Мои пальцы пробираются вверх по ее платью и проникают в трусики, отчего у нее перехватывает дыхание, когда я нахожу ее клитор и надавливаю вниз.
— Я хочу, чтобы ты трахнул меня жестко и быстро, — бормочет она, поворачиваясь лицом к стене кабинки и закидывая руки за плечи.
Тогда без предисловий. Просто оскверню ее в кабинке общественного туалета. Сниму стресс.
Я отодвигаю ее трусики в сторону и засовываю свой член внутрь нее. Она шипит сквозь зубы, но умудряется подавить крики. Ее тугие стенки вокруг моего члена вызывают гребаную эйфорию.
— Ты моя гребаная плохая девочка
Она лучезарно улыбается мне через плечо.
— Так накажи меня за то, какой плохой я была.
Я врываюсь в нее, заставляя ее ахнуть и пожалеть об этих словах. Стенки ее киски сжимаются вокруг моего члена, и я закатываю глаза. Черт, она невероятна.
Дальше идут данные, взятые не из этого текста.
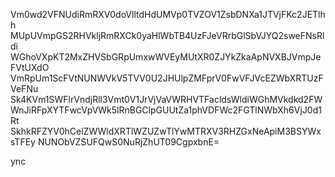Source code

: Vm0wd2VFNUdiRmRXV0doVlltdHdUMVp0TVZOV1ZsbDNXa1JTVjFKc2JETlhh
MUpUVmpGS2RHVkljRmRXCk0yaHlWbTB4UzFJeVRrbGlSbVJYQ2sweFNsRldi
WGhoVXpKT2MxZHVSbGRpUmxwWVEyMUtXR0ZJYkZkaApNVXBJVmpJeFVtUXdO
VmRpUm1ScFVtNUNWVkV5TVV0U2JHUlpZMFprV0FwVFJVcEZWbXRTUzFVeFNu
Sk4KVm1SWFlrVndjRll3Vmt0V1JrVjVaVWRHVTFacldsWldiWGhMVkdkd2FW
WnJiRFpXYTFwcVpVWk5lRnBGClpGUUtZa1phVDFWc2FGTlNWbXh6VjJ0d1Rt
SkhkRFZYV0hCelZWWldXRTlWZUZwTlYwMTRXV3RHZGxNeApiM3BSYWxsTFEy
NUNObVZSUFQwS0NuRjZhUT09CgpxbnE=

ync
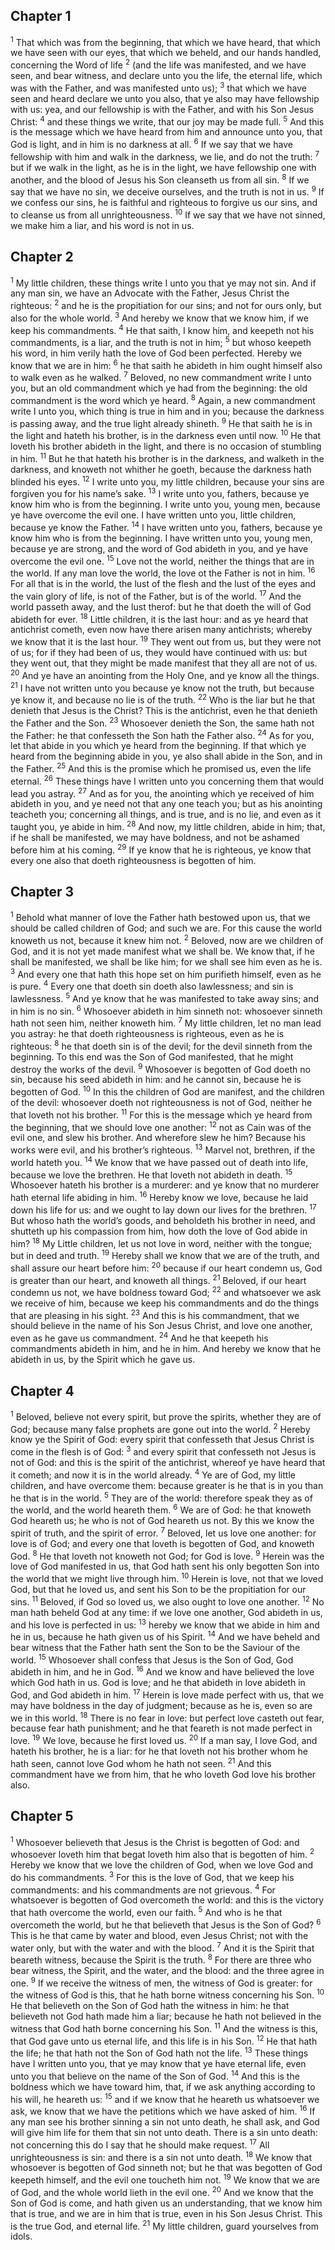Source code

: ## Chapter 1

<sup>1</sup> That which was from the beginning, that which we have heard, that which we have seen with our eyes, that which we beheld, and our hands handled, concerning the Word of life
<sup>2</sup> (and the life was manifested, and we have seen, and bear witness, and declare unto you the life, the eternal life, which was with the Father, and was manifested unto us);
<sup>3</sup> that which we have seen and heard declare we unto you also, that ye also may have fellowship with us: yea, and our fellowship is with the Father, and with his Son Jesus Christ:
<sup>4</sup> and these things we write, that our joy may be made full.
<sup>5</sup> And this is the message which we have heard from him and announce unto you, that God is light, and in him is no darkness at all.
<sup>6</sup> If we say that we have fellowship with him and walk in the darkness, we lie, and do not the truth:
<sup>7</sup> but if we walk in the light, as he is in the light, we have fellowship one with another, and the blood of Jesus his Son cleanseth us from all sin.
<sup>8</sup> If we say that we have no sin, we deceive ourselves, and the truth is not in us.
<sup>9</sup> If we confess our sins, he is faithful and righteous to forgive us our sins, and to cleanse us from all unrighteousness.
<sup>10</sup> If we say that we have not sinned, we make him a liar, and his word is not in us.
## Chapter 2

<sup>1</sup> My little children, these things write I unto you that ye may not sin. And if any man sin, we have an Advocate with the Father, Jesus Christ the righteous:
<sup>2</sup> and he is the propitiation for our sins; and not for ours only, but also for the whole world.
<sup>3</sup> And hereby we know that we know him, if we keep his commandments.
<sup>4</sup> He that saith, I know him, and keepeth not his commandments, is a liar, and the truth is not in him;
<sup>5</sup> but whoso keepeth his word, in him verily hath the love of God been perfected. Hereby we know that we are in him:
<sup>6</sup> he that saith he abideth in him ought himself also to walk even as he walked.
<sup>7</sup> Beloved, no new commandment write I unto you, but an old commandment which ye had from the beginning: the old commandment is the word which ye heard.
<sup>8</sup> Again, a new commandment write I unto you, which thing is true in him and in you; because the darkness is passing away, and the true light already shineth.
<sup>9</sup> He that saith he is in the light and hateth his brother, is in the darkness even until now.
<sup>10</sup> He that loveth his brother abideth in the light, and there is no occasion of stumbling in him.
<sup>11</sup> But he that hateth his brother is in the darkness, and walketh in the darkness, and knoweth not whither he goeth, because the darkness hath blinded his eyes.
<sup>12</sup> I write unto you, my little children, because your sins are forgiven you for his name’s sake.
<sup>13</sup> I write unto you, fathers, because ye know him who is from the beginning. I write unto you, young men, because ye have overcome the evil one. I have written unto you, little children, because ye know the Father.
<sup>14</sup> I have written unto you, fathers, because ye know him who is from the beginning. I have written unto you, young men, because ye are strong, and the word of God abideth in you, and ye have overcome the evil one.
<sup>15</sup> Love not the world, neither the things that are in the world. If any man love the world, the love ot the Father is not in him.
<sup>16</sup> For all that is in the world, the lust of the flesh and the lust of the eyes and the vain glory of life, is not of the Father, but is of the world.
<sup>17</sup> And the world passeth away, and the lust therof: but he that doeth the will of God abideth for ever.
<sup>18</sup> Little children, it is the last hour: and as ye heard that antichrist cometh, even now have there arisen many antichrists; whereby we know that it is the last hour.
<sup>19</sup> They went out from us, but they were not of us; for if they had been of us, they would have continued with us: but they went out, that they might be made manifest that they all are not of us.
<sup>20</sup> And ye have an anointing from the Holy One, and ye know all the things.
<sup>21</sup> I have not written unto you because ye know not the truth, but because ye know it, and because no lie is of the truth.
<sup>22</sup> Who is the liar but he that denieth that Jesus is the Christ? This is the antichrist, even he that denieth the Father and the Son.
<sup>23</sup> Whosoever denieth the Son, the same hath not the Father: he that confesseth the Son hath the Father also.
<sup>24</sup> As for you, let that abide in you which ye heard from the beginning. If that which ye heard from the beginning abide in you, ye also shall abide in the Son, and in the Father.
<sup>25</sup> And this is the promise which he promised us, even the life eternal.
<sup>26</sup> These things have I written unto you concerning them that would lead you astray.
<sup>27</sup> And as for you, the anointing which ye received of him abideth in you, and ye need not that any one teach you; but as his anointing teacheth you; concerning all things, and is true, and is no lie, and even as it taught you, ye abide in him.
<sup>28</sup> And now, my little children, abide in him; that, if he shall be manifested, we may have boldness, and not be ashamed before him at his coming.
<sup>29</sup> If ye know that he is righteous, ye know that every one also that doeth righteousness is begotten of him.
## Chapter 3

<sup>1</sup> Behold what manner of love the Father hath bestowed upon us, that we should be called children of God; and such we are. For this cause the world knoweth us not, because it knew him not.
<sup>2</sup> Beloved, now are we children of God, and it is not yet made manifest what we shall be. We know that, if he shall be manifested, we shall be like him; for we shall see him even as he is.
<sup>3</sup> And every one that hath this hope set on him purifieth himself, even as he is pure.
<sup>4</sup> Every one that doeth sin doeth also lawlessness; and sin is lawlessness.
<sup>5</sup> And ye know that he was manifested to take away sins; and in him is no sin.
<sup>6</sup> Whosoever abideth in him sinneth not: whosoever sinneth hath not seen him, neither knoweth him.
<sup>7</sup> My little children, let no man lead you astray: he that doeth righteousness is righteous, even as he is righteous:
<sup>8</sup> he that doeth sin is of the devil; for the devil sinneth from the beginning. To this end was the Son of God manifested, that he might destroy the works of the devil.
<sup>9</sup> Whosoever is begotten of God doeth no sin, because his seed abideth in him: and he cannot sin, because he is begotten of God.
<sup>10</sup> In this the children of God are manifest, and the children of the devil: whosoever doeth not righteousness is not of God, neither he that loveth not his brother.
<sup>11</sup> For this is the message which ye heard from the beginning, that we should love one another:
<sup>12</sup> not as Cain was of the evil one, and slew his brother. And wherefore slew he him? Because his works were evil, and his brother’s righteous.
<sup>13</sup> Marvel not, brethren, if the world hateth you.
<sup>14</sup> We know that we have passed out of death into life, because we love the brethren. He that loveth not abideth in death.
<sup>15</sup> Whosoever hateth his brother is a murderer: and ye know that no murderer hath eternal life abiding in him.
<sup>16</sup> Hereby know we love, because he laid down his life for us: and we ought to lay down our lives for the brethren.
<sup>17</sup> But whoso hath the world’s goods, and beholdeth his brother in need, and shutteth up his compassion from him, how doth the love of God abide in him?
<sup>18</sup> My Little children, let us not love in word, neither with the tongue; but in deed and truth.
<sup>19</sup> Hereby shall we know that we are of the truth, and shall assure our heart before him:
<sup>20</sup> because if our heart condemn us, God is greater than our heart, and knoweth all things.
<sup>21</sup> Beloved, if our heart condemn us not, we have boldness toward God;
<sup>22</sup> and whatsoever we ask we receive of him, because we keep his commandments and do the things that are pleasing in his sight.
<sup>23</sup> And this is his commandment, that we should believe in the name of his Son Jesus Christ, and love one another, even as he gave us commandment.
<sup>24</sup> And he that keepeth his commandments abideth in him, and he in him. And hereby we know that he abideth in us, by the Spirit which he gave us.
## Chapter 4

<sup>1</sup> Beloved, believe not every spirit, but prove the spirits, whether they are of God; because many false prophets are gone out into the world.
<sup>2</sup> Hereby know ye the Spirit of God: every spirit that confesseth that Jesus Christ is come in the flesh is of God:
<sup>3</sup> and every spirit that confesseth not Jesus is not of God: and this is the spirit of the antichrist, whereof ye have heard that it cometh; and now it is in the world already.
<sup>4</sup> Ye are of God, my little children, and have overcome them: because greater is he that is in you than he that is in the world.
<sup>5</sup> They are of the world: therefore speak they as of the world, and the world heareth them.
<sup>6</sup> We are of God: he that knoweth God heareth us; he who is not of God heareth us not. By this we know the spirit of truth, and the spirit of error.
<sup>7</sup> Beloved, let us love one another: for love is of God; and every one that loveth is begotten of God, and knoweth God.
<sup>8</sup> He that loveth not knoweth not God; for God is love.
<sup>9</sup> Herein was the love of God manifested in us, that God hath sent his only begotten Son into the world that we might live through him.
<sup>10</sup> Herein is love, not that we loved God, but that he loved us, and sent his Son to be the propitiation for our sins.
<sup>11</sup> Beloved, if God so loved us, we also ought to love one another.
<sup>12</sup> No man hath beheld God at any time: if we love one another, God abideth in us, and his love is perfected in us:
<sup>13</sup> hereby we know that we abide in him and he in us, because he hath given us of his Spirit.
<sup>14</sup> And we have beheld and bear witness that the Father hath sent the Son to be the Saviour of the world.
<sup>15</sup> Whosoever shall confess that Jesus is the Son of God, God abideth in him, and he in God.
<sup>16</sup> And we know and have believed the love which God hath in us. God is love; and he that abideth in love abideth in God, and God abideth in him.
<sup>17</sup> Herein is love made perfect with us, that we may have boldness in the day of judgment; because as he is, even so are we in this world.
<sup>18</sup> There is no fear in love: but perfect love casteth out fear, because fear hath punishment; and he that feareth is not made perfect in love.
<sup>19</sup> We love, because he first loved us.
<sup>20</sup> If a man say, I love God, and hateth his brother, he is a liar: for he that loveth not his brother whom he hath seen, cannot love God whom he hath not seen.
<sup>21</sup> And this commandment have we from him, that he who loveth God love his brother also.
## Chapter 5

<sup>1</sup> Whosoever believeth that Jesus is the Christ is begotten of God: and whosoever loveth him that begat loveth him also that is begotten of him.
<sup>2</sup> Hereby we know that we love the children of God, when we love God and do his commandments.
<sup>3</sup> For this is the love of God, that we keep his commandments: and his commandments are not grievous.
<sup>4</sup> For whatsoever is begotten of God overcometh the world: and this is the victory that hath overcome the world, even our faith.
<sup>5</sup> And who is he that overcometh the world, but he that believeth that Jesus is the Son of God?
<sup>6</sup> This is he that came by water and blood, even Jesus Christ; not with the water only, but with the water and with the blood.
<sup>7</sup> And it is the Spirit that beareth witness, because the Spirit is the truth.
<sup>8</sup> For there are three who bear witness, the Spirit, and the water, and the blood: and the three agree in one.
<sup>9</sup> If we receive the witness of men, the witness of God is greater: for the witness of God is this, that he hath borne witness concerning his Son.
<sup>10</sup> He that believeth on the Son of God hath the witness in him: he that believeth not God hath made him a liar; because he hath not believed in the witness that God hath borne concerning his Son.
<sup>11</sup> And the witness is this, that God gave unto us eternal life, and this life is in his Son.
<sup>12</sup> He that hath the life; he that hath not the Son of God hath not the life.
<sup>13</sup> These things have I written unto you, that ye may know that ye have eternal life, even unto you that believe on the name of the Son of God.
<sup>14</sup> And this is the boldness which we have toward him, that, if we ask anything according to his will, he heareth us:
<sup>15</sup> and if we know that he heareth us whatsoever we ask, we know that we have the petitions which we have asked of him.
<sup>16</sup> If any man see his brother sinning a sin not unto death, he shall ask, and God will give him life for them that sin not unto death. There is a sin unto death: not concerning this do I say that he should make request.
<sup>17</sup> All unrighteousness is sin: and there is a sin not unto death.
<sup>18</sup> We know that whosoever is begotten of God sinneth not; but he that was begotten of God keepeth himself, and the evil one toucheth him not.
<sup>19</sup> We know that we are of God, and the whole world lieth in the evil one.
<sup>20</sup> And we know that the Son of God is come, and hath given us an understanding, that we know him that is true, and we are in him that is true, even in his Son Jesus Christ. This is the true God, and eternal life.
<sup>21</sup> My little children, guard yourselves from idols.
Я просовываю руку между ней и кабинкой, потирая ее клитор, пока ее попка подпрыгивает при каждом толчке. Стены кабинки сотрясаются вокруг нас, когда я пытаюсь подавить собственные стоны удовольствия.
Ее киска начинает сжиматься вокруг моего члена, а мои яйца напрягаются как раз в тот момент, когда дверь туалета со скрипом открывается. Мы замираем, ожидая, что мать Браяр назовет ее по имени, пока не слышим незнакомый голос.